A CREATE TABLE statement in QDS creates a managed table in Cloud storage. To create a table in HDFS to hold intermediate data, use CREATE TMP TABLE or CREATE TEMPORARY TABLE. Remember that HDFS in QDS is ephemeral and the data is destroyed when the cluster is shut down; use HDFS only for intermediate outputs.

You can use either TMP or TEMPORARY when creating temporary tables in QDS. TEMPORARY tables are only specific to a single command run through Analyze (or Workbench) UI/REST API. You cannot use a temporary table that is created in one command in a different command (with different command ID). How different is a Qubole Hive Session from the Open Source Hive Session? describes the differences.

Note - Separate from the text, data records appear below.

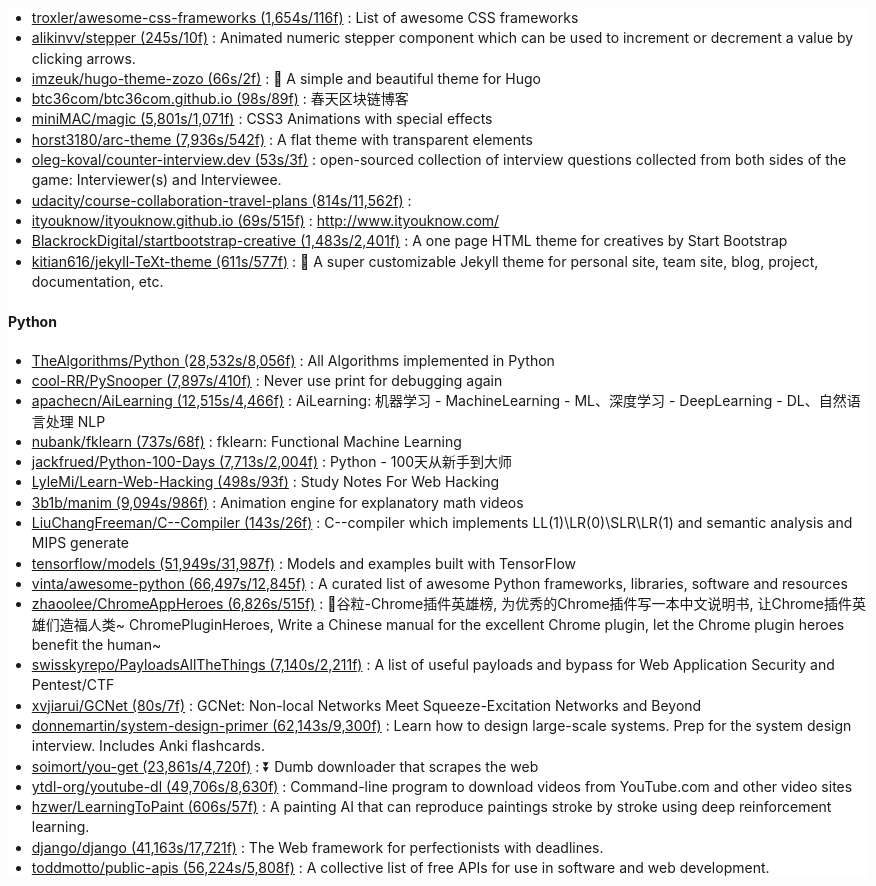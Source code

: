* [troxler/awesome-css-frameworks (1,654s/116f)](https://github.com/troxler/awesome-css-frameworks) : List of awesome CSS frameworks
* [alikinvv/stepper (245s/10f)](https://github.com/alikinvv/stepper) : Animated numeric stepper component which can be used to increment or decrement a value by clicking arrows.
* [imzeuk/hugo-theme-zozo (66s/2f)](https://github.com/imzeuk/hugo-theme-zozo) : 🌟 A simple and beautiful theme for Hugo
* [btc36com/btc36com.github.io (98s/89f)](https://github.com/btc36com/btc36com.github.io) : 春天区块链博客
* [miniMAC/magic (5,801s/1,071f)](https://github.com/miniMAC/magic) : CSS3 Animations with special effects
* [horst3180/arc-theme (7,936s/542f)](https://github.com/horst3180/arc-theme) : A flat theme with transparent elements
* [oleg-koval/counter-interview.dev (53s/3f)](https://github.com/oleg-koval/counter-interview.dev) : open-sourced collection of interview questions collected from both sides of the game: Interviewer(s) and Interviewee.
* [udacity/course-collaboration-travel-plans (814s/11,562f)](https://github.com/udacity/course-collaboration-travel-plans) : 
* [ityouknow/ityouknow.github.io (69s/515f)](https://github.com/ityouknow/ityouknow.github.io) : http://www.ityouknow.com/
* [BlackrockDigital/startbootstrap-creative (1,483s/2,401f)](https://github.com/BlackrockDigital/startbootstrap-creative) : A one page HTML theme for creatives by Start Bootstrap
* [kitian616/jekyll-TeXt-theme (611s/577f)](https://github.com/kitian616/jekyll-TeXt-theme) : 💎 A super customizable Jekyll theme for personal site, team site, blog, project, documentation, etc.

#### Python
* [TheAlgorithms/Python (28,532s/8,056f)](https://github.com/TheAlgorithms/Python) : All Algorithms implemented in Python
* [cool-RR/PySnooper (7,897s/410f)](https://github.com/cool-RR/PySnooper) : Never use print for debugging again
* [apachecn/AiLearning (12,515s/4,466f)](https://github.com/apachecn/AiLearning) : AiLearning: 机器学习 - MachineLearning - ML、深度学习 - DeepLearning - DL、自然语言处理 NLP
* [nubank/fklearn (737s/68f)](https://github.com/nubank/fklearn) : fklearn: Functional Machine Learning
* [jackfrued/Python-100-Days (7,713s/2,004f)](https://github.com/jackfrued/Python-100-Days) : Python - 100天从新手到大师
* [LyleMi/Learn-Web-Hacking (498s/93f)](https://github.com/LyleMi/Learn-Web-Hacking) : Study Notes For Web Hacking
* [3b1b/manim (9,094s/986f)](https://github.com/3b1b/manim) : Animation engine for explanatory math videos
* [LiuChangFreeman/C--Compiler (143s/26f)](https://github.com/LiuChangFreeman/C--Compiler) : C--compiler which implements LL(1)\LR(0)\SLR\LR(1) and semantic analysis and MIPS generate
* [tensorflow/models (51,949s/31,987f)](https://github.com/tensorflow/models) : Models and examples built with TensorFlow
* [vinta/awesome-python (66,497s/12,845f)](https://github.com/vinta/awesome-python) : A curated list of awesome Python frameworks, libraries, software and resources
* [zhaoolee/ChromeAppHeroes (6,826s/515f)](https://github.com/zhaoolee/ChromeAppHeroes) : 🌈谷粒-Chrome插件英雄榜, 为优秀的Chrome插件写一本中文说明书, 让Chrome插件英雄们造福人类~ ChromePluginHeroes, Write a Chinese manual for the excellent Chrome plugin, let the Chrome plugin heroes benefit the human~
* [swisskyrepo/PayloadsAllTheThings (7,140s/2,211f)](https://github.com/swisskyrepo/PayloadsAllTheThings) : A list of useful payloads and bypass for Web Application Security and Pentest/CTF
* [xvjiarui/GCNet (80s/7f)](https://github.com/xvjiarui/GCNet) : GCNet: Non-local Networks Meet Squeeze-Excitation Networks and Beyond
* [donnemartin/system-design-primer (62,143s/9,300f)](https://github.com/donnemartin/system-design-primer) : Learn how to design large-scale systems. Prep for the system design interview. Includes Anki flashcards.
* [soimort/you-get (23,861s/4,720f)](https://github.com/soimort/you-get) : ⏬ Dumb downloader that scrapes the web
* [ytdl-org/youtube-dl (49,706s/8,630f)](https://github.com/ytdl-org/youtube-dl) : Command-line program to download videos from YouTube.com and other video sites
* [hzwer/LearningToPaint (606s/57f)](https://github.com/hzwer/LearningToPaint) : A painting AI that can reproduce paintings stroke by stroke using deep reinforcement learning.
* [django/django (41,163s/17,721f)](https://github.com/django/django) : The Web framework for perfectionists with deadlines.
* [toddmotto/public-apis (56,224s/5,808f)](https://github.com/toddmotto/public-apis) : A collective list of free APIs for use in software and web development.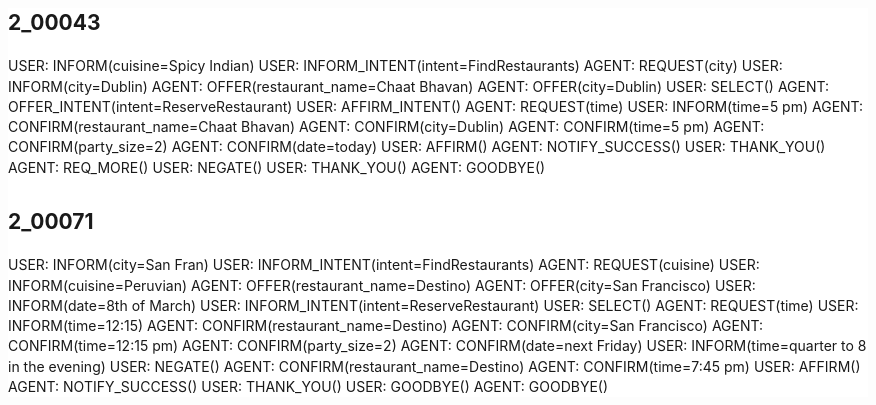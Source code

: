 ## 2_00043
USER: INFORM(cuisine=Spicy Indian)
USER: INFORM_INTENT(intent=FindRestaurants)
AGENT: REQUEST(city)
USER: INFORM(city=Dublin)
AGENT: OFFER(restaurant_name=Chaat Bhavan)
AGENT: OFFER(city=Dublin)
USER: SELECT()
AGENT: OFFER_INTENT(intent=ReserveRestaurant)
USER: AFFIRM_INTENT()
AGENT: REQUEST(time)
USER: INFORM(time=5 pm)
AGENT: CONFIRM(restaurant_name=Chaat Bhavan)
AGENT: CONFIRM(city=Dublin)
AGENT: CONFIRM(time=5 pm)
AGENT: CONFIRM(party_size=2)
AGENT: CONFIRM(date=today)
USER: AFFIRM()
AGENT: NOTIFY_SUCCESS()
USER: THANK_YOU()
AGENT: REQ_MORE()
USER: NEGATE()
USER: THANK_YOU()
AGENT: GOODBYE()

## 2_00071
USER: INFORM(city=San Fran)
USER: INFORM_INTENT(intent=FindRestaurants)
AGENT: REQUEST(cuisine)
USER: INFORM(cuisine=Peruvian)
AGENT: OFFER(restaurant_name=Destino)
AGENT: OFFER(city=San Francisco)
USER: INFORM(date=8th of March)
USER: INFORM_INTENT(intent=ReserveRestaurant)
USER: SELECT()
AGENT: REQUEST(time)
USER: INFORM(time=12:15)
AGENT: CONFIRM(restaurant_name=Destino)
AGENT: CONFIRM(city=San Francisco)
AGENT: CONFIRM(time=12:15 pm)
AGENT: CONFIRM(party_size=2)
AGENT: CONFIRM(date=next Friday)
USER: INFORM(time=quarter to 8 in the evening)
USER: NEGATE()
AGENT: CONFIRM(restaurant_name=Destino)
AGENT: CONFIRM(time=7:45 pm)
USER: AFFIRM()
AGENT: NOTIFY_SUCCESS()
USER: THANK_YOU()
USER: GOODBYE()
AGENT: GOODBYE()
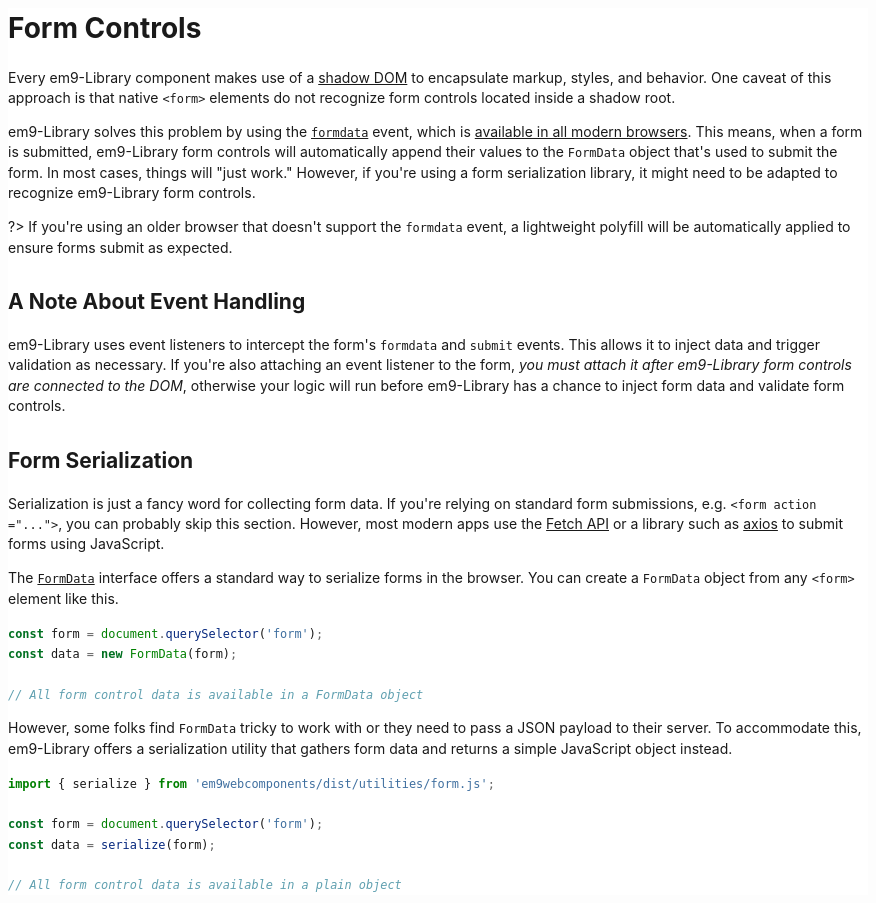 # Form Controls

Every em9-Library component makes use of a [shadow DOM](https://developer.mozilla.org/en-US/docs/Web/Web_Components/Using_shadow_DOM) to encapsulate markup, styles, and behavior. One caveat of this approach is that native `<form>` elements do not recognize form controls located inside a shadow root.

em9-Library solves this problem by using the [`formdata`](https://developer.mozilla.org/en-US/docs/Web/API/HTMLFormElement/formdata_event) event, which is [available in all modern browsers](https://caniuse.com/mdn-api_htmlformelement_formdata_event). This means, when a form is submitted, em9-Library form controls will automatically append their values to the `FormData` object that's used to submit the form. In most cases, things will "just work." However, if you're using a form serialization library, it might need to be adapted to recognize em9-Library form controls.

?> If you're using an older browser that doesn't support the `formdata` event, a lightweight polyfill will be automatically applied to ensure forms submit as expected.

## A Note About Event Handling

em9-Library uses event listeners to intercept the form's `formdata` and `submit` events. This allows it to inject data and trigger validation as necessary. If you're also attaching an event listener to the form, _you must attach it after em9-Library form controls are connected to the DOM_, otherwise your logic will run before em9-Library has a chance to inject form data and validate form controls.

## Form Serialization

Serialization is just a fancy word for collecting form data. If you're relying on standard form submissions, e.g. `<form action="...">`, you can probably skip this section. However, most modern apps use the [Fetch API](https://developer.mozilla.org/en-US/docs/Web/API/Fetch_API) or a library such as [axios](https://github.com/axios/axios) to submit forms using JavaScript.

The [`FormData`](https://developer.mozilla.org/en-US/docs/Web/API/FormData) interface offers a standard way to serialize forms in the browser. You can create a `FormData` object from any `<form>` element like this.

```js
const form = document.querySelector('form');
const data = new FormData(form);

// All form control data is available in a FormData object
```

However, some folks find `FormData` tricky to work with or they need to pass a JSON payload to their server. To accommodate this, em9-Library offers a serialization utility that gathers form data and returns a simple JavaScript object instead.

```js
import { serialize } from 'em9webcomponents/dist/utilities/form.js';

const form = document.querySelector('form');
const data = serialize(form);

// All form control data is available in a plain object
```

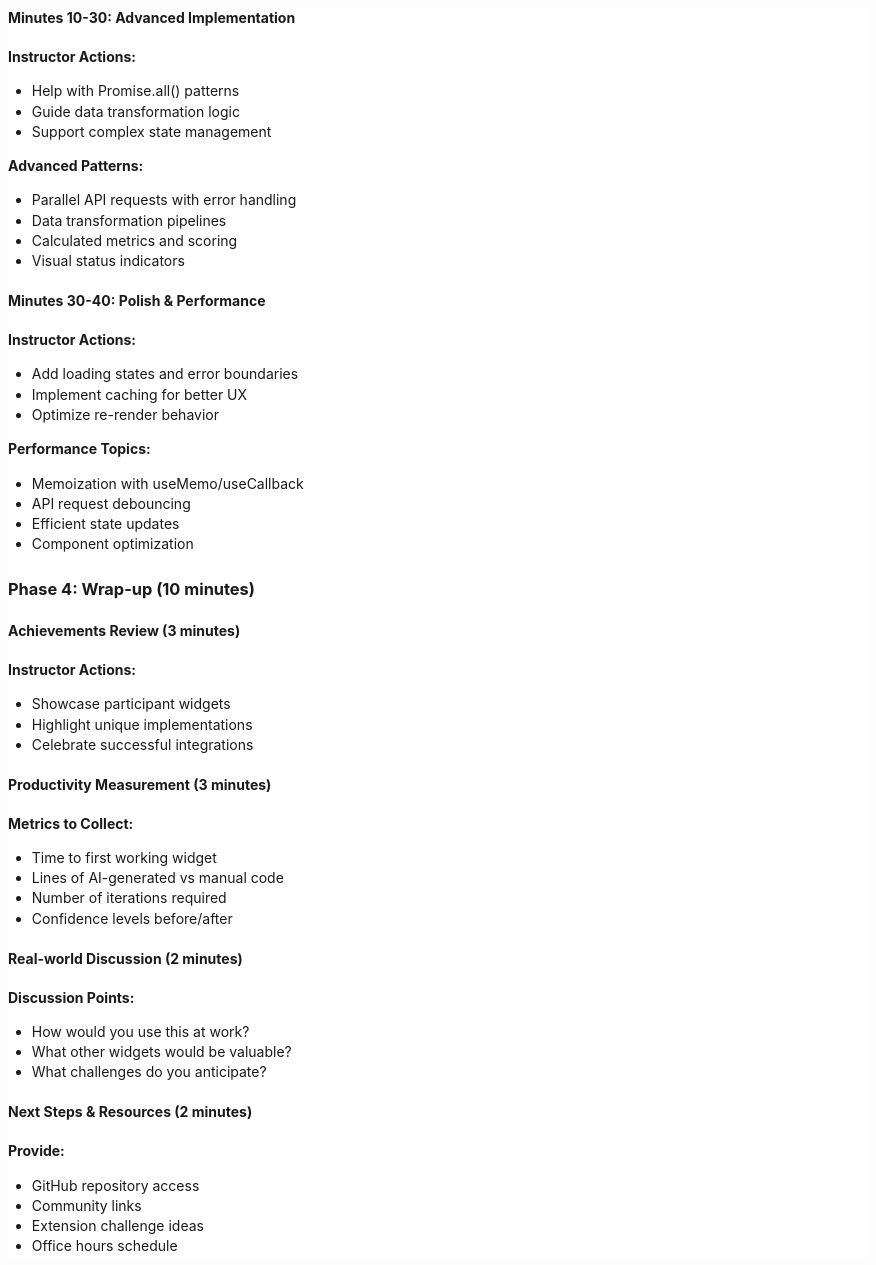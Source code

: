#### Minutes 10-30: Advanced Implementation
**Instructor Actions:**
- Help with Promise.all() patterns
- Guide data transformation logic
- Support complex state management

**Advanced Patterns:**
- Parallel API requests with error handling
- Data transformation pipelines
- Calculated metrics and scoring
- Visual status indicators

#### Minutes 30-40: Polish & Performance
**Instructor Actions:**
- Add loading states and error boundaries
- Implement caching for better UX
- Optimize re-render behavior

**Performance Topics:**
- Memoization with useMemo/useCallback
- API request debouncing
- Efficient state updates
- Component optimization

### Phase 4: Wrap-up (10 minutes)

#### Achievements Review (3 minutes)
**Instructor Actions:**
- Showcase participant widgets
- Highlight unique implementations
- Celebrate successful integrations

#### Productivity Measurement (3 minutes)
**Metrics to Collect:**
- Time to first working widget
- Lines of AI-generated vs manual code
- Number of iterations required
- Confidence levels before/after

#### Real-world Discussion (2 minutes)
**Discussion Points:**
- How would you use this at work?
- What other widgets would be valuable?
- What challenges do you anticipate?

#### Next Steps & Resources (2 minutes)
**Provide:**
- GitHub repository access
- Community links
- Extension challenge ideas
- Office hours schedule
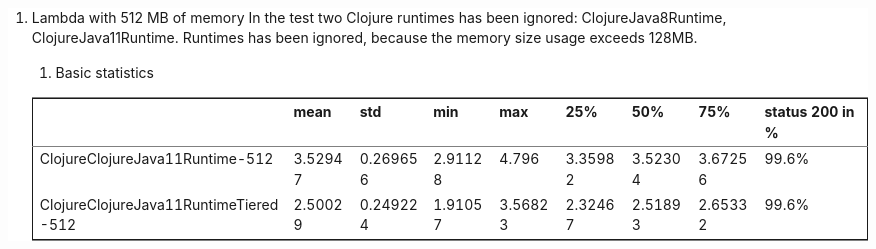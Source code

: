 1.  Lambda with 512 MB of memory
    In the test two Clojure runtimes has been ignored: ClojureJava8Runtime, ClojureJava11Runtime. Runtimes has been ignored, because the memory size usage exceeds 128MB.
    
    1.  Basic statistics
    
    <table border="2" cellspacing="0" cellpadding="6" rules="groups" frame="hsides">
    
    
    <colgroup>
    <col  class="org-left" />
    
    <col  class="org-right" />
    
    <col  class="org-right" />
    
    <col  class="org-right" />
    
    <col  class="org-right" />
    
    <col  class="org-right" />
    
    <col  class="org-right" />
    
    <col  class="org-right" />
    
    <col  class="org-right" />
    </colgroup>
    <thead>
    <tr>
    <th scope="col" class="org-left">&#xa0;</th>
    <th scope="col" class="org-right">mean</th>
    <th scope="col" class="org-right">std</th>
    <th scope="col" class="org-right">min</th>
    <th scope="col" class="org-right">max</th>
    <th scope="col" class="org-right">25%</th>
    <th scope="col" class="org-right">50%</th>
    <th scope="col" class="org-right">75%</th>
    <th scope="col" class="org-right">status 200 in %</th>
    </tr>
    </thead>
    
    <tbody>
    <tr>
    <td class="org-left">ClojureClojureJava11Runtime-512</td>
    <td class="org-right">3.52947</td>
    <td class="org-right">0.269656</td>
    <td class="org-right">2.91128</td>
    <td class="org-right">4.796</td>
    <td class="org-right">3.35982</td>
    <td class="org-right">3.52304</td>
    <td class="org-right">3.67256</td>
    <td class="org-right">99.6%</td>
    </tr>
    
    
    <tr>
    <td class="org-left">ClojureClojureJava11RuntimeTiered-512</td>
    <td class="org-right">2.50029</td>
    <td class="org-right">0.249224</td>
    <td class="org-right">1.91057</td>
    <td class="org-right">3.56823</td>
    <td class="org-right">2.32467</td>
    <td class="org-right">2.51893</td>
    <td class="org-right">2.65332</td>
    <td class="org-right">99.6%</td>
    </tr>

CREATE TMP TABLE is Qubole’s custom extension and is not part of Apache Hive. The differences are as follows:

Note

Qubole does not support TMP table from Hive 3.1.1 (beta). It recommends using TEMPORARY tables instead. You can only create TMP tables in the default database.

Characteristic CREATE TMP TABLE CREATE TEMPORARY TABLE
Implemented by Qubole (supported only by QDS) Open-source Hive. See this document and the OSS Hive Wiki for details.
Metadata Stored in Hive metastore Lives only in memory
Table storage HDFS HDFS
Life of table QDS user session Hive user session
Table clean-up When QDS cluster is terminated or QDS user session ends When Hive user session ends
Advantages Can be shared across clusters and users and multiple query records (because the metadata is in the Hive metastore) Short-lived, quicker clean-up
Disadvantages Heavy clean up (traversing metastore); more disk capacity needed in HDFS because clean-up is less frequent Available only in Hive user session; doesn’t support index, partition, etc.
Recommended if… The temporary table is expected to live across multiple QDS query history-records The temporary table is needed only in one query history-record

A query history-record is a single under the History tab of the QDS Analyze page.